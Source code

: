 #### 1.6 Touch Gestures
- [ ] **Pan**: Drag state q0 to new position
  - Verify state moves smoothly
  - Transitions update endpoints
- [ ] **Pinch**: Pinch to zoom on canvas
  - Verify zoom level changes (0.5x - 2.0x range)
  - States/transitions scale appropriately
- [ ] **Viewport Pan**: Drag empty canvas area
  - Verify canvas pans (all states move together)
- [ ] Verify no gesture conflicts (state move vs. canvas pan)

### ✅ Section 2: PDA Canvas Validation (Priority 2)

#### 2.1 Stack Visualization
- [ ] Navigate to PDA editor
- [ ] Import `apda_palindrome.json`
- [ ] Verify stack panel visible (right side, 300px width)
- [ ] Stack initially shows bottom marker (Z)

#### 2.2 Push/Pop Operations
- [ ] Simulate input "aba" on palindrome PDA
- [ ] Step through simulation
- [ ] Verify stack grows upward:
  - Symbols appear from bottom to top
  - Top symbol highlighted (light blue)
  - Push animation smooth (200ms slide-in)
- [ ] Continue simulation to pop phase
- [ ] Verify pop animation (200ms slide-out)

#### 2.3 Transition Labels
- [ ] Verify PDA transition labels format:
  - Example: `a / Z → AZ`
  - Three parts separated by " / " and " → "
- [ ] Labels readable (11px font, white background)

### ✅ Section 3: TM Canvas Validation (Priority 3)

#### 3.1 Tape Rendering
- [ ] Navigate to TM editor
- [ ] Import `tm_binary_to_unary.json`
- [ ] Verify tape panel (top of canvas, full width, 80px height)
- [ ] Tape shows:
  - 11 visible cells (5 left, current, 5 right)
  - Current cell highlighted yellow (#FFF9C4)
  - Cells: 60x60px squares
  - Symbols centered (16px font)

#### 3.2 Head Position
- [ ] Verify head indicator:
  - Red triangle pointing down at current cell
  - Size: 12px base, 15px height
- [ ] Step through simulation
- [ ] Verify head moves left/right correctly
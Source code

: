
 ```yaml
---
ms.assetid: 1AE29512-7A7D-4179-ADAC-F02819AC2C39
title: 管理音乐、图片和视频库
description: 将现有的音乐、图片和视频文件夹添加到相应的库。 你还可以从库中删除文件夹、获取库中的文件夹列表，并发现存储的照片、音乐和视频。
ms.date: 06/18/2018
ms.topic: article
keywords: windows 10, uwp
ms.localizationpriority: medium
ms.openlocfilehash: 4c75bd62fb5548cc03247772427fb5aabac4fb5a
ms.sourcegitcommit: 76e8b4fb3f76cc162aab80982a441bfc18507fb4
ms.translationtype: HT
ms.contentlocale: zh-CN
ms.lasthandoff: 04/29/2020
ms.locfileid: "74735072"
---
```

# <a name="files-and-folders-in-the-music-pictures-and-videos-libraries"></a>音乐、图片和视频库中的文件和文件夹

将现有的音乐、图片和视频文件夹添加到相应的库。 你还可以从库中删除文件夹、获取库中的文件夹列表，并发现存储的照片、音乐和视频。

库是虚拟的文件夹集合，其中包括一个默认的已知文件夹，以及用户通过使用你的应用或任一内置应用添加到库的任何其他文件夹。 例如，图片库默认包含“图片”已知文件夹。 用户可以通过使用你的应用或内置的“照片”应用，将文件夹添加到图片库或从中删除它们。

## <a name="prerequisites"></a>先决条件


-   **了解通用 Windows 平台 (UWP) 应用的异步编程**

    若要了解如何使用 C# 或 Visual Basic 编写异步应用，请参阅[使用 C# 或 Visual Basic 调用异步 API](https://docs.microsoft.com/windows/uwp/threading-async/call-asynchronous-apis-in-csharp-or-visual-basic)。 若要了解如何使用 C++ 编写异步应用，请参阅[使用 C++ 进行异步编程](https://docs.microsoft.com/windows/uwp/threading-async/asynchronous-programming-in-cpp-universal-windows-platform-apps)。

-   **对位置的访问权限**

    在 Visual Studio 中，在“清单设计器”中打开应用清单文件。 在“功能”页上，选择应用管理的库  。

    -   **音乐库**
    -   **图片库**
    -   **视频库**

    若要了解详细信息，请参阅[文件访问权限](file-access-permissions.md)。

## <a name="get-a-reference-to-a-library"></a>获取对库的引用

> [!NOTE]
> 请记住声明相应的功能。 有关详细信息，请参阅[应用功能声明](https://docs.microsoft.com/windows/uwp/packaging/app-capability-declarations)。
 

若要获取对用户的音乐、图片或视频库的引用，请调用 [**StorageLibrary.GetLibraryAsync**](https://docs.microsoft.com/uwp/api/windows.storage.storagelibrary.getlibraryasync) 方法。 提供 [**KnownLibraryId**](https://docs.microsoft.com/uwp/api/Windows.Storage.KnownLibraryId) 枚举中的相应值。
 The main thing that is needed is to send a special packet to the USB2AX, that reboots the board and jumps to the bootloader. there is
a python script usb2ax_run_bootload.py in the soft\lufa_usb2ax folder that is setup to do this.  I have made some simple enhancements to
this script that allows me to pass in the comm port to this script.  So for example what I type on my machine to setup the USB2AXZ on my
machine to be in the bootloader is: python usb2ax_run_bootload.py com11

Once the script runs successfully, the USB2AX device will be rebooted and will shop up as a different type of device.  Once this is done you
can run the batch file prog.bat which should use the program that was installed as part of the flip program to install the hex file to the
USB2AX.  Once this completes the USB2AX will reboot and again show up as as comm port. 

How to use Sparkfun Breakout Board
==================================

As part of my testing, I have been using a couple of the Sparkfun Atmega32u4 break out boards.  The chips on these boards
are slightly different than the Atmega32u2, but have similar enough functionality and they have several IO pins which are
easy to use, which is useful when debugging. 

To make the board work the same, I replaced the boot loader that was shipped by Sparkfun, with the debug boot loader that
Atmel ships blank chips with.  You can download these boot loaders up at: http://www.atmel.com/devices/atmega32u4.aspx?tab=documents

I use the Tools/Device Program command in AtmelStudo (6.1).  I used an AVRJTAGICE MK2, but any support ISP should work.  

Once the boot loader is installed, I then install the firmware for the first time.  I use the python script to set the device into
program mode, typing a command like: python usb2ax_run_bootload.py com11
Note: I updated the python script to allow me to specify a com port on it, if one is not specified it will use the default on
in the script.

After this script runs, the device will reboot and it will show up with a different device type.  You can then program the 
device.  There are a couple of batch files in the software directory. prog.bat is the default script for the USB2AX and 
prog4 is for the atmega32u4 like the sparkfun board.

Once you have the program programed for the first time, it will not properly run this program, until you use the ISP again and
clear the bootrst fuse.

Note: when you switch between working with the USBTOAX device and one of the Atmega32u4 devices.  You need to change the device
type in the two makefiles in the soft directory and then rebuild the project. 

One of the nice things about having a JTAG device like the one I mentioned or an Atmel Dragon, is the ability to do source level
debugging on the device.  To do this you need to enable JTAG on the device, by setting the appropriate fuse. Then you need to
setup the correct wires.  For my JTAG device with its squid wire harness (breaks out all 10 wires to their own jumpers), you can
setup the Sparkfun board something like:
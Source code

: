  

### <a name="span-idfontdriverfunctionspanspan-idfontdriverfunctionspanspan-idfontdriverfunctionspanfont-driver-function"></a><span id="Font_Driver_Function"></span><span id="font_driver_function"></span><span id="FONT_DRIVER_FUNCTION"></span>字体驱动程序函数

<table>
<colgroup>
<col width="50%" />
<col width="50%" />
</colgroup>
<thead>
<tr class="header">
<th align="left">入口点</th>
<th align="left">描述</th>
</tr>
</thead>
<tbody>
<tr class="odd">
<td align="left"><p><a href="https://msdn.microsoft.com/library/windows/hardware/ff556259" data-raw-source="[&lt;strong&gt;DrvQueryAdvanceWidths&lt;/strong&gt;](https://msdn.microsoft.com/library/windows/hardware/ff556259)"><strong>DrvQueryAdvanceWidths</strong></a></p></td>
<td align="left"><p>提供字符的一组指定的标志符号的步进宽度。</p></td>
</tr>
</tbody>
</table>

────────────────

**Exercise details**
Please copy the lines above from the line with "1.6 Touch Gestures" up to and including the line with "- [ ] Stack initially shows bottom marker (Z)", exactly as written and with nothing else.

**Task response**
: #### 1.6 Touch Gestures
- [ ] **Pan**: Drag state q0 to new position
  - Verify state moves smoothly
  - Transitions update endpoints
- [ ] **Pinch**: Pinch to zoom on canvas
  - Verify zoom level changes (0.5x - 2.0x range)
  - States/transitions scale appropriately
- [ ] **Viewport Pan**: Drag empty canvas area
  - Verify canvas pans (all states move together)
- [ ] Verify no gesture conflicts (state move vs. canvas pan)

### ✅ Section 2: PDA Canvas Validation (Priority 2)

#### 2.1 Stack Visualization
- [ ] Navigate to PDA editor
- [ ] Import `apda_palindrome.json`
- [ ] Verify stack panel visible (right side, 300px width)
- [ ] Stack initially shows bottom marker (Z)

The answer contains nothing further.